# Christmas Exchange 2014



## slotcarman12078 (Oct 3, 2008)

ALL SKILL LEVELS EVERYONE IS INVITED

This is for all of us who love painting, remodeling, chopping, hacking, decaling and resin pouring cars to share with others.

VERY BASIC RULES

1. Chassis is to be a T Dash Chassis ONLY. We did this last time, and it made sorting easier, and it could be done blindly. Also, NO REGIFTING!!! LOL 

2. Body must be unique, anything from painted/decaled, to custom resin.
NO "straight out of the box" cars.

3.Send $5 for return first class shipping with delivery confirmation. This can be cash, check, or money order sent with your car, or PayPal (PM me for Paypal info)

4. When you send your car, put your hobbytalk name in the box. That will make things much easier for me.

5. Deadline for me to receive cars: Dec 12th. Late responders' cars will be kept by me!!!! I will try to get cars shipped back out by December 15th. This will only give me a day or so to swap cars and mail back out.
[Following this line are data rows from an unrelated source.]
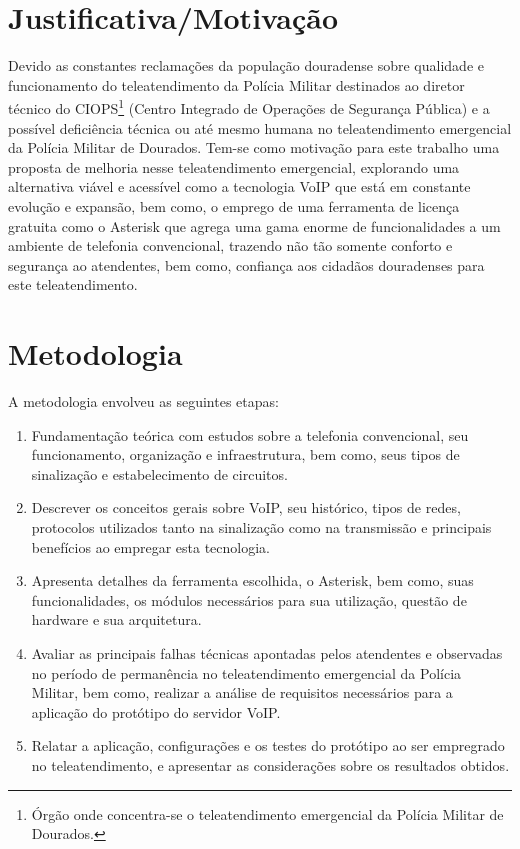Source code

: \section{Justificativa/Motivação}
Devido as constantes reclamações da população douradense sobre qualidade e funcionamento do teleatendimento da Polícia Militar destinados ao diretor técnico do CIOPS\footnote{Órgão onde concentra-se o teleatendimento emergencial da Polícia Militar de Dourados.} (Centro Integrado de Operações de Segurança Pública) e a possível deficiência técnica ou até mesmo humana no teleatendimento emergencial da Polícia Militar de Dourados. Tem-se como motivação para este trabalho uma proposta de melhoria nesse teleatendimento emergencial, explorando uma alternativa viável e acessível como a tecnologia VoIP que está em constante evolução e expansão, bem como, o emprego de uma ferramenta de licença gratuita como o Asterisk que agrega uma gama enorme de funcionalidades a um ambiente de telefonia convencional, trazendo não tão somente conforto e segurança ao atendentes, bem como, confiança aos cidadãos douradenses para este teleatendimento.

\section{Metodologia}
A metodologia envolveu as seguintes etapas:
\begin{enumerate}
  \item Fundamentação teórica com estudos sobre a telefonia convencional, seu funcionamento, organização e infraestrutura, bem como, seus tipos de sinalização e estabelecimento de circuitos.
  \item Descrever os conceitos gerais sobre VoIP, seu histórico, tipos de redes, protocolos utilizados tanto na sinalização como na transmissão e principais benefícios ao empregar esta tecnologia.
  \item Apresenta detalhes da ferramenta escolhida, o Asterisk, bem como, suas funcionalidades, os módulos necessários para sua utilização, questão de hardware e sua arquitetura.
  \item Avaliar as principais falhas técnicas apontadas pelos atendentes e observadas no período de permanência no teleatendimento emergencial da Polícia Militar, bem como, realizar a análise de requisitos necessários para a aplicação do protótipo do servidor VoIP.
  \item Relatar a aplicação, configurações e os testes do protótipo ao ser empregrado no teleatendimento, e apresentar as considerações sobre os resultados obtidos.
\end{enumerate}


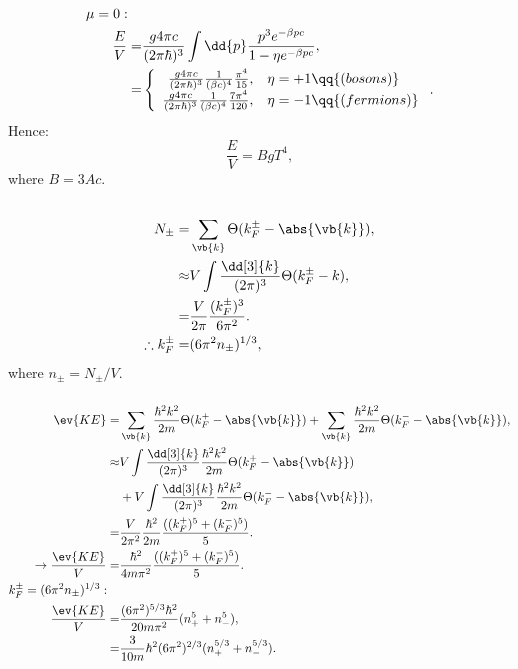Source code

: \documentclass[a4paper,12pt,twoside]{article}
\begin{document}
\begin{multicols*}{2}
\begin{align}
	\mu = 0:\quad&\\
	\frac{E}{V} =& \frac{g4\pi c}{(2\pi\hbar)^3} \int \dd{p}\frac{p^3 e^{-\beta pc}}{1-\eta e^{-\beta pc}},\\
	=& \left\{
		\begin{array}{rl}
			\frac{g4\pi c}{(2\pi\hbar)^3} \frac{1}{(\beta c)^4} \frac{\pi^4}{15}, & \eta = +1\qq{(bosons)}\\
			\frac{g4\pi c}{(2\pi\hbar)^3} \frac{1}{(\beta c)^4} \frac{7\pi^4}{120}, & \eta = -1 \qq{(fermions)}
		\end{array}
	\right..
\end{align}
Hence:
\begin{equation}
	\frac{E}{V} = B g T^4,
\end{equation}
where $B = 3Ac$.

\subsection{}
\subsubsection{}
\begin{align}
	N_{\pm} =& \sum_{\vb{k}} \Theta(k_F^{\pm} - \abs{\vb{k}}),\\
	\approx& V\int \frac{\dd[3]{k}}{(2\pi)^3} \Theta(k_F^{\pm} - k),\\
	=& \frac{V}{2\pi} \frac{(k_F^\pm)^3}{6\pi^2}.\\
	\therefore k_F^\pm =& (6\pi^2 n_\pm)^{1/3},
\end{align}
where $n_\pm = N_\pm/V$.
\subsubsection{}
\begin{align}
	\ev{KE} =& \sum_{\vb{k}} \frac{\hbar^2 k^2}{2m} \Theta(k_F^+ - \abs{\vb{k}})
	+ \sum_{\vb{k}} \frac{\hbar^2 k^2}{2m} \Theta(k_F^- - \abs{\vb{k}}),\\
	\approx& V\int \frac{\dd[3]{k}}{(2\pi)^3} \frac{\hbar^2 k^2}{2m} \Theta(k_F^+ - \abs{\vb{k}})\nonumber\\
	&+ V\int \frac{\dd[3]{k}}{(2\pi)^3} \frac{\hbar^2 k^2}{2m} \Theta(k_F^- - \abs{\vb{k}}),\\
	=& \frac{V}{2\pi^2} \frac{\hbar^2}{2m} \frac{((k_F^+)^5+(k_F^-)^5)}{5}.\\
	\rightarrow \frac{\ev{KE}}{V} =& \frac{\hbar^2}{4m\pi^2} \frac{((k_F^+)^5+(k_F^-)^5)}{5}.\\
	k_F^{\pm} = (6\pi^2n_{\pm})^{1/3}:\quad&\\
	\frac{\ev{KE}}{V} =& \frac{(6\pi^2)^{5/3}\hbar^2}{20m\pi^2} (n_+^5+n_-^5),\\
	=& \frac{3}{10m} \hbar^2 (6\pi^2)^{2/3} (n_+^{5/3}+n_-^{5/3}).
\end{align}

\end{multicols*}
\end{document}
6. Limit one entry per HT member.


Here's the list so far...

Slotcarman12078
win43
bubba123
hojohn
honda27?
seth n daddy Ed
dolphinfan67
alpink

Post up if you're going to participate, and I'll keep an updated list here on post 1 and regularly at the end of the line.


----------



## Bubba 123 (Sep 10, 2010)

slotcarman12078 said:


> ALL SKILL LEVELS EVERYONE IS INVITED
> 
> This is for all of us who love painting, remodeling, chopping, hacking, decaling and resin pouring cars to share with others.
> 
> ...


I'm in !!!
Bubba 123 :thumbsup:


----------



## slotcarman12078 (Oct 3, 2008)

Sorry it took so long to reply Ed (sethndaddy). I wasn't sure how well I'd be feeling, so I didn't want to immediately commit to handling this season's exchange. We have just over a month to put together a car and get it mailed to me. No excuses guys!!


----------



## Bubba 123 (Sep 10, 2010)

slotcarman12078 said:


> Sorry it took so long to reply Ed (sethndaddy). I wasn't sure how well I'd be feeling, so I didn't want to immediately commit to handling this season's exchange. We have just over a month to put together a car and get it mailed to me. No excuses guys!!
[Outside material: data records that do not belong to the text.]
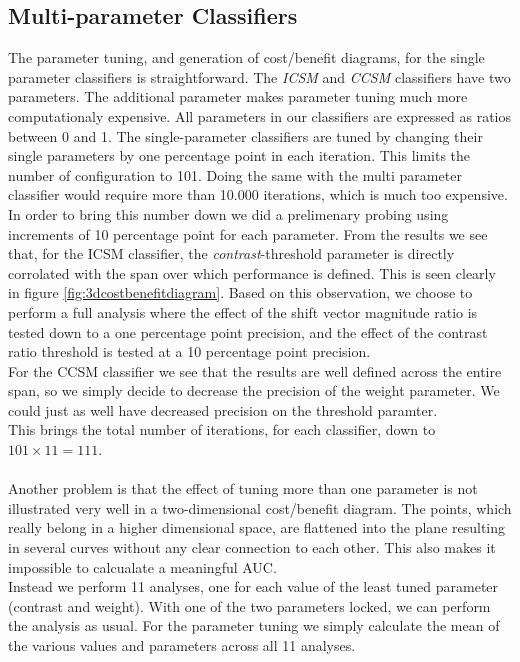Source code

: \subsection{Multi-parameter Classifiers}\label{sec:ph1multiparameter}
%
The parameter tuning, and generation of cost/benefit diagrams, for the single parameter classifiers is straightforward. The \textit{ICSM} and \textit{CCSM} classifiers have two parameters. The additional parameter makes parameter tuning much more computationaly expensive. All parameters in our classifiers are expressed as ratios between 0 and 1. The single-parameter classifiers are tuned by changing their single parameters by one percentage point in each iteration. This limits the number of configuration to 101. Doing the same with the multi parameter classifier would require more than 10.000 iterations, which is much too expensive.\\
In order to bring this number down we did a prelimenary probing using increments of 10 percentage point for each parameter. From the results we see that, for the ICSM classifier, the \textit{contrast}-threshold parameter is directly corrolated with the span over which performance is defined. This is seen clearly in figure \ref{fig:3dcostbenefitdiagram}. Based on this observation, we choose to perform a full analysis where the effect of the shift vector magnitude ratio is tested down to a one percentage point precision, and the effect of the contrast ratio threshold is tested at a 10 percentage point precision.\\
For the CCSM classifier we see that the results are well defined across the entire span, so we simply decide to decrease the precision of the weight parameter. We could just as well have decreased precision on the threshold paramter.\\
This brings the total number of iterations, for each classifier, down to $101 \times 11 = 111$.\\
\\
Another problem is that the effect of tuning more than one parameter is not illustrated very well in a two-dimensional cost/benefit diagram. The points, which really belong in a higher dimensional space, are flattened into the plane resulting in several curves without any clear connection to each other. This also makes it impossible to calcualate a meaningful AUC.\\
Instead we perform 11 analyses, one for each value of the least tuned parameter (contrast and weight). With one of the two parameters locked, we can perform the analysis as usual. For the parameter tuning we simply calculate the mean of the various values and parameters across all 11 analyses.\\
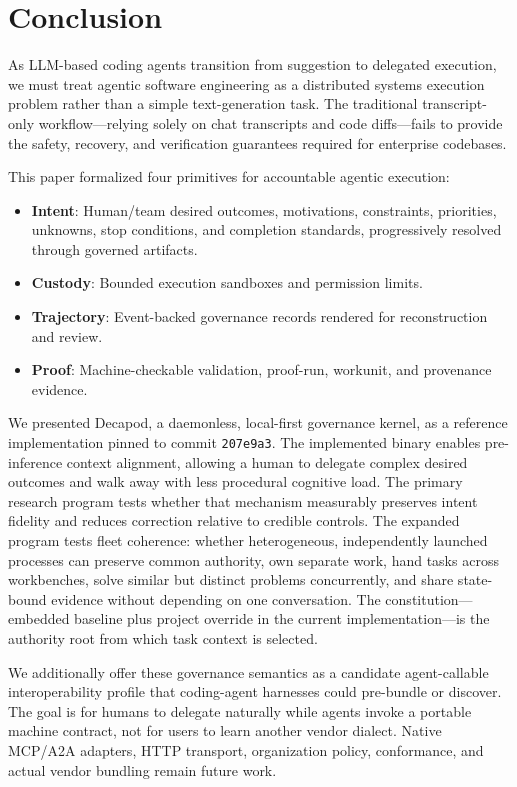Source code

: \section{Conclusion}
\label{sec:conclusion}

As LLM-based coding agents transition from suggestion to delegated execution, we must treat agentic software engineering as a distributed systems execution problem rather than a simple text-generation task. The traditional transcript-only workflow—relying solely on chat transcripts and code diffs—fails to provide the safety, recovery, and verification guarantees required for enterprise codebases.

This paper formalized four primitives for accountable agentic execution:
\begin{itemize}
    \item \textbf{Intent}: Human/team desired outcomes, motivations, constraints, priorities, unknowns, stop conditions, and completion standards, progressively resolved through governed artifacts.
    \item \textbf{Custody}: Bounded execution sandboxes and permission limits.
    \item \textbf{Trajectory}: Event-backed governance records rendered for reconstruction and review.
    \item \textbf{Proof}: Machine-checkable validation, proof-run, workunit, and provenance evidence.
\end{itemize}

We presented Decapod, a daemonless, local-first governance kernel, as a reference implementation pinned to commit \texttt{207e9a3}. The implemented binary enables pre-inference context alignment, allowing a human to delegate complex desired outcomes and walk away with less procedural cognitive load. The primary research program tests whether that mechanism measurably preserves intent fidelity and reduces correction relative to credible controls. The expanded program tests fleet coherence: whether heterogeneous, independently launched processes can preserve common authority, own separate work, hand tasks across workbenches, solve similar but distinct problems concurrently, and share state-bound evidence without depending on one conversation. The constitution---embedded baseline plus project override in the current implementation---is the authority root from which task context is selected.

We additionally offer these governance semantics as a candidate agent-callable interoperability profile that coding-agent harnesses could pre-bundle or discover. The goal is for humans to delegate naturally while agents invoke a portable machine contract, not for users to learn another vendor dialect. Native MCP/A2A adapters, HTTP transport, organization policy, conformance, and actual vendor bundling remain future work.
w/ the official word on diecast-conversion set-ups ??? :freak:
just so it's plain 4 everyone...NOT push'n any issues :thumbsup:
(OR Santa might NOT visit me this year  LOL :wave


Bubba 123 :wave:


----------



## slotcarman12078 (Oct 3, 2008)

Plastic die cast I think is fine. Metal die cast.... ermmm.... I dunno?? LOL I have no issue with anyone using a plastic HW body though.


----------



## hojohn (May 21, 2008)

im in now i got to get my butt in gear


----------



## sethndaddy (Dec 4, 2004)

slotcarman12078 said:


> Sorry it took so long to reply Ed (sethndaddy). I wasn't sure how well I'd be feeling, so I didn't want to immediately commit to handling this season's exchange. We have just over a month to put together a car and get it mailed to me. No excuses guys!!
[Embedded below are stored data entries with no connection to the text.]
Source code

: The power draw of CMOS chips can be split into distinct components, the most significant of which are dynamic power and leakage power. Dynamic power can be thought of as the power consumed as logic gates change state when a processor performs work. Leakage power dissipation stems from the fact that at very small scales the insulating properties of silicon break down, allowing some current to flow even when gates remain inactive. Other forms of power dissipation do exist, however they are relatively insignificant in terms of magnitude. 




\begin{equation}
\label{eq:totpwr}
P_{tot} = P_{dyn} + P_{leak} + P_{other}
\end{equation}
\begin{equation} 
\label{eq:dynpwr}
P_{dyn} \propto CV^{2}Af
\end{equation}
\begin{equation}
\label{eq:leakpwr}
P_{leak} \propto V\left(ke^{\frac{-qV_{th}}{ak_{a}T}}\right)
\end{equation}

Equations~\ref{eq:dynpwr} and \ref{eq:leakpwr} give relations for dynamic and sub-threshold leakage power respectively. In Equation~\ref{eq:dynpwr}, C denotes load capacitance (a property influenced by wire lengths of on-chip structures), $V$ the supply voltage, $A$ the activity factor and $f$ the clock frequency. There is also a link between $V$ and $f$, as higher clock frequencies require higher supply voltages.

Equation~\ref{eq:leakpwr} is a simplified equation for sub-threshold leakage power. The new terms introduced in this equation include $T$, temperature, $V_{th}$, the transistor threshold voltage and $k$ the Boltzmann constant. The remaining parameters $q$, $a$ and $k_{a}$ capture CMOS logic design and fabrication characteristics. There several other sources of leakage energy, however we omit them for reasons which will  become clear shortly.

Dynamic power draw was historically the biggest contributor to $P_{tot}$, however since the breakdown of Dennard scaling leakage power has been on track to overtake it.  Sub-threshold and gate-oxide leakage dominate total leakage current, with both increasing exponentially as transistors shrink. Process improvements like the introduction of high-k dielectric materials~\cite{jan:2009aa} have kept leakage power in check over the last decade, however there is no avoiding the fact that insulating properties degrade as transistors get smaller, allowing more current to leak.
No problem, we were ready to put an offer in and the buyer for our house decided they wanted to drop their price by 8 grand. We just couldn't pull it off. So we are pulling the house off the market till spring. I just didn't want to commit to the trade, not knowing what we would be doing/packing/busy as heck.
I'm in the trade.:thumbsup:


----------



## slotcarman12078 (Oct 3, 2008)

Sweet!!! Glad you're in, and sorry about the low baller. Hopefully, spring, comes and the economy rebounds a little more and you can get even more for the house (and hopefully find a better deal for yourselves in the process!!


----------



## dolphinfan67 (Dec 30, 2011)

Put me on the list. Been watching for it, but it seems like it was later than last year so I kinda gave up and hadn't looked in a week or so. Glad to see it's on, thanks for facilitating it.


----------



## RjAFX (Oct 26, 2014)

I guess I need to go find out just what a T-Dash is ...


----------



## slotcarman12078 (Oct 3, 2008)

A T Dash is a Dash Motorsports T Jet chassis. They cost about 12.00, are readily available from Tom Stumpf, Slots and Stuff, and Jag Hobbies. If you do Facebook, you can also buy directly from Dash through his Facebook Store. 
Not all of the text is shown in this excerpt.